The book is written as a conversation with YOU, the reader...and with Nick you'll venture into the thorny topics of love, life, death, sex, money, horribly timed bowel movements and a deathly fear of sponges (amongst other things).

After finally actually buying a book from the Kindle store (up until now I’d refused to actually pay money for e-books), I was hoping to be in for a fun adventure. Spalding’s book starts out funny and witty, with a crazy story from a time he was drunk, and continues for the rest of the book as a series of random stories and musings. He suddenly goes off on tangents, which I often enjoyed, and these topical shifts are not too sudden, so it does work. His storytelling manner is humorous and not too drawn out, making his stories easy to read, and I liked how he addressed the reader directly, pretending like the reader is sitting there next to them. For the first third or so of the book, I was thoroughly amused.

But by the time I got halfway through, I wasn’t entirely sure why I was still reading it. While the beginning was funny, the book got kind of boring after that. I guess it’s because I’m not accustomed to reading books with no plot. This book really is a series of tangents, rambles, and musings, which Spalding wrote down as he thought of them over the course of the 30 solid hours in which he wrote this book. Because of this, the reader has absolutely no idea what he will talk about next, which meant that I didn’t have any real motivation to continue reading—I didn’t have any reason to care what happened later.

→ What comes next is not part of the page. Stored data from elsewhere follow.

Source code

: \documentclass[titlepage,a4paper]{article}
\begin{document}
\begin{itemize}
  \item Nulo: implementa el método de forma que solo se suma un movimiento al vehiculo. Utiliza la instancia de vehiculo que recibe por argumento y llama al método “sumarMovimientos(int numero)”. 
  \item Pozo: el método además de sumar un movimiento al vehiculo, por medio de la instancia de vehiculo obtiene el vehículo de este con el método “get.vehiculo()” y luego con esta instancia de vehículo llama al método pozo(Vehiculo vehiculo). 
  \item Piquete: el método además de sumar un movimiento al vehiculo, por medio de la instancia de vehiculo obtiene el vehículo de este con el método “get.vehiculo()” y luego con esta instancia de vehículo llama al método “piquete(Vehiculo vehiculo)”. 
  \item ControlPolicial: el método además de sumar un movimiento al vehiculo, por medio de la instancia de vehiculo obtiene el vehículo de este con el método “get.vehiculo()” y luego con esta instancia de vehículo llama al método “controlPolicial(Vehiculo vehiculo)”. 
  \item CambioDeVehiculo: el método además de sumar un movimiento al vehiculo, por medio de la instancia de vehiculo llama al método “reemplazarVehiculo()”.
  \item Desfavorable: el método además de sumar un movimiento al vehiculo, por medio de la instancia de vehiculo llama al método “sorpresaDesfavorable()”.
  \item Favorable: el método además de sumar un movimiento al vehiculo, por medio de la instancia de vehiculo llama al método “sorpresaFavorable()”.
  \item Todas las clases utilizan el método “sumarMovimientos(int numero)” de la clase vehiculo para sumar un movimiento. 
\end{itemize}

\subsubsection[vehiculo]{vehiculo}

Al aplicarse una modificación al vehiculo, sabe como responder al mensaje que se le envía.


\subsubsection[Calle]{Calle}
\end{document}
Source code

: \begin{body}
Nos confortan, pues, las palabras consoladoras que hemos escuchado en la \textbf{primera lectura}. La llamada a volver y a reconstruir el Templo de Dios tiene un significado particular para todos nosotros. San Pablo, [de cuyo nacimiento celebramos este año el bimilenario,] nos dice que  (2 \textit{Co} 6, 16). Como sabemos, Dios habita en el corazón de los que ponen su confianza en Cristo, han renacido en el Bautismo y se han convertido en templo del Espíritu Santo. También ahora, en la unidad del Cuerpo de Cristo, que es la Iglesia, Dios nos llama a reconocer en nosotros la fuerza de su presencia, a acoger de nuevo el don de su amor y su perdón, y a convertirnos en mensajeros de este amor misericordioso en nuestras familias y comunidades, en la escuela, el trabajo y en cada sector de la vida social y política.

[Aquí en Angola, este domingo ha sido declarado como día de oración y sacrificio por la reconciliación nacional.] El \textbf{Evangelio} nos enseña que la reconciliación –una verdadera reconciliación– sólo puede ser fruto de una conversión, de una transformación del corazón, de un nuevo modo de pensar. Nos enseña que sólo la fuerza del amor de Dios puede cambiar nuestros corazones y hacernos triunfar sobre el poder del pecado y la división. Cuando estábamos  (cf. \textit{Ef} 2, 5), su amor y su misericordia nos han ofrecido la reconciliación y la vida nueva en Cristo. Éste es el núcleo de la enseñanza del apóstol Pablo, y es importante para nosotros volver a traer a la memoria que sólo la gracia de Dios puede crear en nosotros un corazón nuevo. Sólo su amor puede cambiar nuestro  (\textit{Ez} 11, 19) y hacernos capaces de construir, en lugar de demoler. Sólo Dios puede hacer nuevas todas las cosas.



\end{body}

Furthermore, Spalding occasionally veers off from his storytelling into ramblings on things like religion or advertisements, and his thoughts on those are pretty typical—he doesn’t provide many new or interesting insights, but instead just restates some of the usual complaints in a slightly funnier manner. His stories are definitely better than these parts, and the funniest stories are generally the ones having to do with sex or alcohol, like his depiction of the awkwardness of losing his virginity. However, even the stories didn’t all hold my attention for long, which I think may in part be due to my inability to relate to some of them. As a whole, the book is pretty easy to relate to, but his discussions of certain aspects of life, like becoming a father, were things that aren’t relevant to me, yet he presented them as if I was supposed to be going through the exact same thing.

On the whole, I can best relate this book to an extremely long blog post, in which Spalding rambles on about many different aspects of his life. While a number of instances in the book are legitimately funny, others seem forced or just not interesting enough topics to be worth discussing. I do understand why some people may like this book, but for me, it wasn’t worth it. It wasn’t funny enough to hold my attention for long and, for a short book, it just went on and on (especially at the end). It wasn’t horrible, but was just…blah.

2.5 stars

2 comments:

  1. Hmm, I'm not sure what to think of this one. I kind of want to give it a shot because it is so unlike anything else I have read but at the same time it sounds like I would be disappointed by it.

    Thank you for sharing it!

    ReplyDelete
  2. Sounds like a good read for the summer season! I try to step out of the norm for summer.